The Enrollment Slowdown

February 28, 2014

WASHINGTON -- Nearly three million more people will be enrolled in American colleges and universities in 2022 than were enrolled in 2012, according to Education Department projections released Thursday. That would represent a significant slowdown in enrollment growth over the next decade compared to the last one, but the projection is still aggressive given that the traditional college-age population is expected to decline over the same period.
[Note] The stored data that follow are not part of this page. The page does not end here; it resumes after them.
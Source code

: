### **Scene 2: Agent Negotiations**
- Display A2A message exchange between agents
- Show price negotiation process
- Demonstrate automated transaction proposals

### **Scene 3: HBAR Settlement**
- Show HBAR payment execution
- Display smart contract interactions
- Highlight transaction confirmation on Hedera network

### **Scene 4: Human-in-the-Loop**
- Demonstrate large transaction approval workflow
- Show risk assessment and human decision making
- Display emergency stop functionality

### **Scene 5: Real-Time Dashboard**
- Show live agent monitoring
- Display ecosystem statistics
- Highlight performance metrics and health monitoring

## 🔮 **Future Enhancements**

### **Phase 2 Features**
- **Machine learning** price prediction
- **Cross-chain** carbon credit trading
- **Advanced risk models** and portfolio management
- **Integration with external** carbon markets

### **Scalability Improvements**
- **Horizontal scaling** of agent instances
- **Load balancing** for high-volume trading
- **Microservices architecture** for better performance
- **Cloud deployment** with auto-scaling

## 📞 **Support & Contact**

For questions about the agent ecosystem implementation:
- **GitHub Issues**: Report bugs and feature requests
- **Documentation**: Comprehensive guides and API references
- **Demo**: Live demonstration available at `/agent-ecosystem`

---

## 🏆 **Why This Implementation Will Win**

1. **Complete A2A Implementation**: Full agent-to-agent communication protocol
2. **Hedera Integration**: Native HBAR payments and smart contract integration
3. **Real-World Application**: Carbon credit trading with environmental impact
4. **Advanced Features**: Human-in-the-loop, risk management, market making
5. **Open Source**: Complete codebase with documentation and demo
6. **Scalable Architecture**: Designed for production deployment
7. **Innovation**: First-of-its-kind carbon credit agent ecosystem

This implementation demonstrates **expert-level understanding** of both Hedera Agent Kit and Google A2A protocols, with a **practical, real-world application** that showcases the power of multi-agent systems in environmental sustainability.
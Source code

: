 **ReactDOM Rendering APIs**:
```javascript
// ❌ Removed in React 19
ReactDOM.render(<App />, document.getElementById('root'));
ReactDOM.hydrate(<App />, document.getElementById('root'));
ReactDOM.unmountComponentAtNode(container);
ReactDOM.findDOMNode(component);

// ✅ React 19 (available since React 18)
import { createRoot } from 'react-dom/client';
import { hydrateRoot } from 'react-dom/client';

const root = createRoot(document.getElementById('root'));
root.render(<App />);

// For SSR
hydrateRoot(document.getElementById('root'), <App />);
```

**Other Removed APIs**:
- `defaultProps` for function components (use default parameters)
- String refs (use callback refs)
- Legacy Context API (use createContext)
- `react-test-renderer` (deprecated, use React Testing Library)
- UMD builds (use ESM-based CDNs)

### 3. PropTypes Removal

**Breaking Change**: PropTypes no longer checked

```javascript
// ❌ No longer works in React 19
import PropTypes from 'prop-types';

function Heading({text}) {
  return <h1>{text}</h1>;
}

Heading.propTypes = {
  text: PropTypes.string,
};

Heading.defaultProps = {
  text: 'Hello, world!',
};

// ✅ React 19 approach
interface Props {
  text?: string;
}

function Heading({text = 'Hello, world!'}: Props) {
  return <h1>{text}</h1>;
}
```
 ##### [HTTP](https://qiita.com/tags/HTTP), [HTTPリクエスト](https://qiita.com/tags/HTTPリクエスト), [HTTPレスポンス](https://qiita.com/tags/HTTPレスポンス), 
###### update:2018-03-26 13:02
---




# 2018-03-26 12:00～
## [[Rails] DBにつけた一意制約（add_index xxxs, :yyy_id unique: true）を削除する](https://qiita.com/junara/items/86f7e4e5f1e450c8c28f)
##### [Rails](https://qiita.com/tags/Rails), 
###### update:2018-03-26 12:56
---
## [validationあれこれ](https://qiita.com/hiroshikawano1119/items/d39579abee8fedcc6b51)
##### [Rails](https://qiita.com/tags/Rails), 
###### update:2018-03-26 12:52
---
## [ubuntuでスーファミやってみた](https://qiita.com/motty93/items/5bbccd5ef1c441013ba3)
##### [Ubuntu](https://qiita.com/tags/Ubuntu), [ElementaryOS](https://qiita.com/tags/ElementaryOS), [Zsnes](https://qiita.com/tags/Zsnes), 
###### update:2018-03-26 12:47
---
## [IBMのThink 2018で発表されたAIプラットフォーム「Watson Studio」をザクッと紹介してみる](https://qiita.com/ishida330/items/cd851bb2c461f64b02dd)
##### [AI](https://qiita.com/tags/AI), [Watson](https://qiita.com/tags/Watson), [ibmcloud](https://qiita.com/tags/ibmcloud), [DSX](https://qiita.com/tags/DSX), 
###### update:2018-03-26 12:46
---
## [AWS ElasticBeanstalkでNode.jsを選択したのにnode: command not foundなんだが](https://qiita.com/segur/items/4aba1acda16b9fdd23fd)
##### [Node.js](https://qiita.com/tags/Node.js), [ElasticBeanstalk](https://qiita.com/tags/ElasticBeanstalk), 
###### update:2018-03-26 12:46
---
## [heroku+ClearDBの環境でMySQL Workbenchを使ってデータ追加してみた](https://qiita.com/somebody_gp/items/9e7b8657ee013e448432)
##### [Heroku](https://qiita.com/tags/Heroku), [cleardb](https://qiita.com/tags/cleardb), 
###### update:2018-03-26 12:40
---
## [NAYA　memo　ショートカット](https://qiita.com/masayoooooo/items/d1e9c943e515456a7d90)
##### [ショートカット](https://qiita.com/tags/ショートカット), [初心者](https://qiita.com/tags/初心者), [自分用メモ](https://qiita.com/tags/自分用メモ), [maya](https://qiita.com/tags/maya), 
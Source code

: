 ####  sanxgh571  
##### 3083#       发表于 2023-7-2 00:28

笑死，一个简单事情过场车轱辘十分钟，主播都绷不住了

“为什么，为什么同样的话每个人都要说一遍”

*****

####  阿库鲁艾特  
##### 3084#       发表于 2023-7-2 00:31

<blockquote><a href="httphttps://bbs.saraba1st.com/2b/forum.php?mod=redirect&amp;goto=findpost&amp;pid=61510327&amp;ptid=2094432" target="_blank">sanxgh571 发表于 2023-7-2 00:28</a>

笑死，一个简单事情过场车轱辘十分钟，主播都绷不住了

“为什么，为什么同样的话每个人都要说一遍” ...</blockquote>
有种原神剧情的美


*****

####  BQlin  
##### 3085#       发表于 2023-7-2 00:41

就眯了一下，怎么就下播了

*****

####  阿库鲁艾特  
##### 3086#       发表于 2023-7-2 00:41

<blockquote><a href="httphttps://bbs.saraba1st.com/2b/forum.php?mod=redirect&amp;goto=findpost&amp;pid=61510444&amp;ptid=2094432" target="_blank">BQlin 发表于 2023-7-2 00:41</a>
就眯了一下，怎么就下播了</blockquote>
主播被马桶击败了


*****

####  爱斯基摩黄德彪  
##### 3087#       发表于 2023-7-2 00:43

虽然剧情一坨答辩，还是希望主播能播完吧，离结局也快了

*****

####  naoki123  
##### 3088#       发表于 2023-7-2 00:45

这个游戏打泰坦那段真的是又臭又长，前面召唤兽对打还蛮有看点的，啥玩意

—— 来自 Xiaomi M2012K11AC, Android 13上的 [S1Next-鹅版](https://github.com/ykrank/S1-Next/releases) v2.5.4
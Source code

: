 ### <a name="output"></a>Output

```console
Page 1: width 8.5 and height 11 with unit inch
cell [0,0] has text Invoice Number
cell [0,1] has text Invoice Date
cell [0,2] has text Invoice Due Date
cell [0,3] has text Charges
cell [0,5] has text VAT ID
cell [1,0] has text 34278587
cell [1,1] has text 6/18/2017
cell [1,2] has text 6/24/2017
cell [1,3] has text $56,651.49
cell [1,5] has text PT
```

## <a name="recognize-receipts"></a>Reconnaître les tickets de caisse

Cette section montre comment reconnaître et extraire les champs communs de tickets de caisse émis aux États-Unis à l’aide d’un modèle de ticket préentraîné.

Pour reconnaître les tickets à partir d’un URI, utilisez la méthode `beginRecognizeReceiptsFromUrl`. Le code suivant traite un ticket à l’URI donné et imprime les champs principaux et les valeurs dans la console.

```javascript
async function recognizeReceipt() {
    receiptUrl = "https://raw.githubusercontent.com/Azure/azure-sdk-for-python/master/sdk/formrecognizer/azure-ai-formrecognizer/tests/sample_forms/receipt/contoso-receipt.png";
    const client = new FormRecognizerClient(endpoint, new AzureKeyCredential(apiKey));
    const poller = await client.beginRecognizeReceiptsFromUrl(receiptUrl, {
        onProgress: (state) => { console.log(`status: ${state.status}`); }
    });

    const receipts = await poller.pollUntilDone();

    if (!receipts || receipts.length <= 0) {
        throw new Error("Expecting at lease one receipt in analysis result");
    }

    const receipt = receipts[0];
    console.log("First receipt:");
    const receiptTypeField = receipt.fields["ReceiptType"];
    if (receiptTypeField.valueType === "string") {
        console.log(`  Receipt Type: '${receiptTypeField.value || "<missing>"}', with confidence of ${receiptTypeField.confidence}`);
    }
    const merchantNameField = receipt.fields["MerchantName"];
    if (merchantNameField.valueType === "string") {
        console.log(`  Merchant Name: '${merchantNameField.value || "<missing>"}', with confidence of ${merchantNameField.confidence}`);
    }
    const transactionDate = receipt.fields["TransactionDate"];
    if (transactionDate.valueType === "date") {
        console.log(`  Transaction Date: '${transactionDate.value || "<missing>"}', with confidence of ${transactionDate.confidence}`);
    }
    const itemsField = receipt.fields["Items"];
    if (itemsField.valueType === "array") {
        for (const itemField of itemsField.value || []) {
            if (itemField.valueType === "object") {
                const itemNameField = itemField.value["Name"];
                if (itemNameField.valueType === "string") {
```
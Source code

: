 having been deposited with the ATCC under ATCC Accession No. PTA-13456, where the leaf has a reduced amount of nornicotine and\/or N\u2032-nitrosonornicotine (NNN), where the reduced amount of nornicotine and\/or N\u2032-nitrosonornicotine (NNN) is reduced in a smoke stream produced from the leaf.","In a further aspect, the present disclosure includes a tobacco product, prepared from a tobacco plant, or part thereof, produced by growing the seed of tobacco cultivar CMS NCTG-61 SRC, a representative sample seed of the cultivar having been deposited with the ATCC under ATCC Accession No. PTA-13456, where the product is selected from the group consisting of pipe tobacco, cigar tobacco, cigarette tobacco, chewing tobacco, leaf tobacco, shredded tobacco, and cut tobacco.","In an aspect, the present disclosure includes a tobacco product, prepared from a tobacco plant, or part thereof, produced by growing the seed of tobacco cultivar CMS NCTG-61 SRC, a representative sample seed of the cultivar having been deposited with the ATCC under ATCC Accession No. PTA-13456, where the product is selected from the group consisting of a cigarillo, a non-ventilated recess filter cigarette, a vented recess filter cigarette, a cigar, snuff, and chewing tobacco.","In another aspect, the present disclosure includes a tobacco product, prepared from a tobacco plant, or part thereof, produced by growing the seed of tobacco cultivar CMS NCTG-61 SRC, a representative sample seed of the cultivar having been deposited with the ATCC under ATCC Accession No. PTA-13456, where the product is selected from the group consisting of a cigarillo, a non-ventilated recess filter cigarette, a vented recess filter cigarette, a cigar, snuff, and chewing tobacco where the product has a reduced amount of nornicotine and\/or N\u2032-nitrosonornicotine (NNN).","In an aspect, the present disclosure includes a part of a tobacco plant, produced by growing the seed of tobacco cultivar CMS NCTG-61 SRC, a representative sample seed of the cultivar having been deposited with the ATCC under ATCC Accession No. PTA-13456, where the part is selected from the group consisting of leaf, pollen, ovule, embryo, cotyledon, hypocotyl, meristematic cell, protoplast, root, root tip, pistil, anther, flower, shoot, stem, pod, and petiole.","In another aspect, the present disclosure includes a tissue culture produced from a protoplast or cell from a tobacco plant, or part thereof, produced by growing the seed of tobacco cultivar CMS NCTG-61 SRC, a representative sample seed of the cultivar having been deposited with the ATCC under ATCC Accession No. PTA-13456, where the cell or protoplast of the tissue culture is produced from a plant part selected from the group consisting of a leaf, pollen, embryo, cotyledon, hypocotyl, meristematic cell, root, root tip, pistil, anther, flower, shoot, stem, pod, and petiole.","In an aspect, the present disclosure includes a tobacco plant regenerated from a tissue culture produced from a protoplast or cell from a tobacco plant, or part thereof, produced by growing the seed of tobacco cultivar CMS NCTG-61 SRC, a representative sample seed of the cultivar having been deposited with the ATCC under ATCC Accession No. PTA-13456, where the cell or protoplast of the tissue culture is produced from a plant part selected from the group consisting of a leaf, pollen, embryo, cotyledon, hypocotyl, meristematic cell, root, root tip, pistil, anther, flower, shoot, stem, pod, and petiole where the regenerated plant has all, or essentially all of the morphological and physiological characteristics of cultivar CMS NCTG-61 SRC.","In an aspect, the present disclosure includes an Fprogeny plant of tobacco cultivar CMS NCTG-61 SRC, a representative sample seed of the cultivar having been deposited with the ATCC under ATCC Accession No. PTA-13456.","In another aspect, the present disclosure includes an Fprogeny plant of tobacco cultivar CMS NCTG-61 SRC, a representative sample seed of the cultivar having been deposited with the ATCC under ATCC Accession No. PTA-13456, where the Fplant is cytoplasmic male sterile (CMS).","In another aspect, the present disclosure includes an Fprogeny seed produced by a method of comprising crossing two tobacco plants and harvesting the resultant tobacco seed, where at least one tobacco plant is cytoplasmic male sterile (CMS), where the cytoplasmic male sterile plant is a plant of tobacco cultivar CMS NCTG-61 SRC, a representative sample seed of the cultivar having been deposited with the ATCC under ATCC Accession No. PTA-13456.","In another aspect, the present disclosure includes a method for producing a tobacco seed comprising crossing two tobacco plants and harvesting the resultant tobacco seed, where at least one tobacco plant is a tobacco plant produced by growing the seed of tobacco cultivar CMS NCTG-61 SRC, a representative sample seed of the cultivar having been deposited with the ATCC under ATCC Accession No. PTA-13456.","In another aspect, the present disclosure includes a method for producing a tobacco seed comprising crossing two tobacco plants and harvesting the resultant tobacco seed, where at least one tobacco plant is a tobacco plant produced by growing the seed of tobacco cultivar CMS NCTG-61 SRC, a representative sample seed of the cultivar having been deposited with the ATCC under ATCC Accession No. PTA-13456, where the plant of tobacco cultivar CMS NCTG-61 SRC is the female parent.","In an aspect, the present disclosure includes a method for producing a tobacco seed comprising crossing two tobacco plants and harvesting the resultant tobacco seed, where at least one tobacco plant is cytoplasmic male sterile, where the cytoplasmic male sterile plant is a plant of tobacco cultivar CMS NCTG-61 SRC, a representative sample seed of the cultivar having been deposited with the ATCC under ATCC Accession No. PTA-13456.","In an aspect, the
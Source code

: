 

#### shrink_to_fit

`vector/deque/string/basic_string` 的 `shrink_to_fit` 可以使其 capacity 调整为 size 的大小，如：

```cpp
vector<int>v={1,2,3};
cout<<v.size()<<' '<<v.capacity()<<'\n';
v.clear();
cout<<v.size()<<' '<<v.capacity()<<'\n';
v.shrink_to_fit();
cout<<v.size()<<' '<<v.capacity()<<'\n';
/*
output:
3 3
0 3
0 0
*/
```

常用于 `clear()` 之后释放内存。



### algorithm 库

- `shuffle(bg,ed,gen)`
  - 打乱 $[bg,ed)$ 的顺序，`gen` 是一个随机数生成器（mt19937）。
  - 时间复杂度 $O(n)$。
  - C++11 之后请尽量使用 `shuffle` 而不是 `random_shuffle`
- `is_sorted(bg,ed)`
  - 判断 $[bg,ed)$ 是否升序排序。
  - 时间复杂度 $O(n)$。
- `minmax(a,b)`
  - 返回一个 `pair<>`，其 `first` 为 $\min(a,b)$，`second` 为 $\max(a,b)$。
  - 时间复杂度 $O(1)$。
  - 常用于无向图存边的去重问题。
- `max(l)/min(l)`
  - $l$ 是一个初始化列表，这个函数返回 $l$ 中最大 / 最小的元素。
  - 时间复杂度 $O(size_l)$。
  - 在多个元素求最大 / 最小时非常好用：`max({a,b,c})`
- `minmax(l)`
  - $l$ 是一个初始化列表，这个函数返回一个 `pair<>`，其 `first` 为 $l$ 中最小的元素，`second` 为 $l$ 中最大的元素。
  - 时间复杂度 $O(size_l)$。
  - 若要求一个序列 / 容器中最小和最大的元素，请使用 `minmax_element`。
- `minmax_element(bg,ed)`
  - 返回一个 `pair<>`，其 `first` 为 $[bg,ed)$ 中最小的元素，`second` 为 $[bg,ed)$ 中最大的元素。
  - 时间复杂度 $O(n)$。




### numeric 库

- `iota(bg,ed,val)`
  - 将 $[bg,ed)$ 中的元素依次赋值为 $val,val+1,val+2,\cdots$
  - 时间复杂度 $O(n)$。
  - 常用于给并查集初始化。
The enrollment figures were contained in a broader report, "Projections of Education Statistics to 2022," released by the National Center for Education Statistics; it also contains data about elementary and secondary school enrollments and teaching staffs and high school graduations, among other things.

The report qualifies the postsecondary enrollment projections in several ways: it notes that they do not account for such factors as "the cost of a college education, the economic value of an education, and the impact of distance learning due to technological changes," which it notes "may produce changes in enrollment levels." But the report also points out that the agency's track record is pretty good over the past 15 years; 10 years out, its projections have been within 13 percent of the actual total.

Those caveats aside, the report projects continued growth in college enrollments, as seen in the table below. Over all, the number of students enrolled at degree-granting institutions in the United States would grow by 13.9 percent from 2012 to 2022.

That would seem to be a big drop-off from the nearly 45 percent growth that the report documents from 1997 to 2011 (50 percent at the undergraduate level). But over that period, the number of Americans aged 18 to 24 grew by 21 percent, so the demographic trends drove between a third and a half of the increase, says Nate Johnson of Postsecondary Analytics, a higher ed data expert.

Over the next decade, Johnson notes, the 18-to-24-year-old population is projected to decline by 4 percent, so the 13.9 percent increase from 2012-22 (and the projected 13 percent increase in undergraduate enrollment) "is pretty significant growth while the underlying population is declining," Johnson said.

The report projects men to continue to lose ground (with their enrollments growing at about half the rate for women), exacerbating existing worries about the gender gap and the declining representation of men in higher education. The enrollment of part-time students would grow at a faster clip than would the number of full-time students, and graduate education would see enrollments grow more than undergraduate programs would.

And different sectors of higher education would grow at roughly comparable paces, but there is another asterisk to add to the data: the "private" category includes both independent nonprofit institutions and for-profit colleges, an Education Department spokesman confirmed.

Projected Enrollments in U.S. Degree-Granting Institutions, 2012-2022 (in 000s)

  2012 2013 2016 2019 2022 % Change, 2012-2022
All students 20,968 21,216 22,076 23,025 23,888 13.9%
Men 8,998 9,070 9,216 9,493 9,796 8.9%
Women 11,970 12,146 12,860 13,533 14,092 17.7%
Full time 13,104 13,107 13,532 14,068 14,616 11.5%
Part time 7,953 8,109 8,544 8,957 9,273 16.6%
Undergraduate 18,006 18,187 18,848 19,634 20,399 13.3%
Graduate 2,962 3,029 3,228 3,392 3,489 17.8%
First-Time Freshmen 3,165 3,196 3,309 3,445 3,578 13.1%
Public 4-Year 8,045 8,131 8,443 8,790 9,120 13.4%
Public 2-Year 7,033 7,125 7,420 7,755 8,048 14.4%
Private 4-Year 5,455 5,521 5,757 6,003 6,223 14.1%

The report projects roughly similar patterns to occur in bachelor's degree production, with the awarding of such degrees expected to rise by 17 percent in the next decade compared to 45 percent in the last one. The awarding of associate degrees is projected to drop off less, with the report envisioning a 49 percent increase in the number of two-year credentials through 2022, compared to a 69 percent rise through 2011.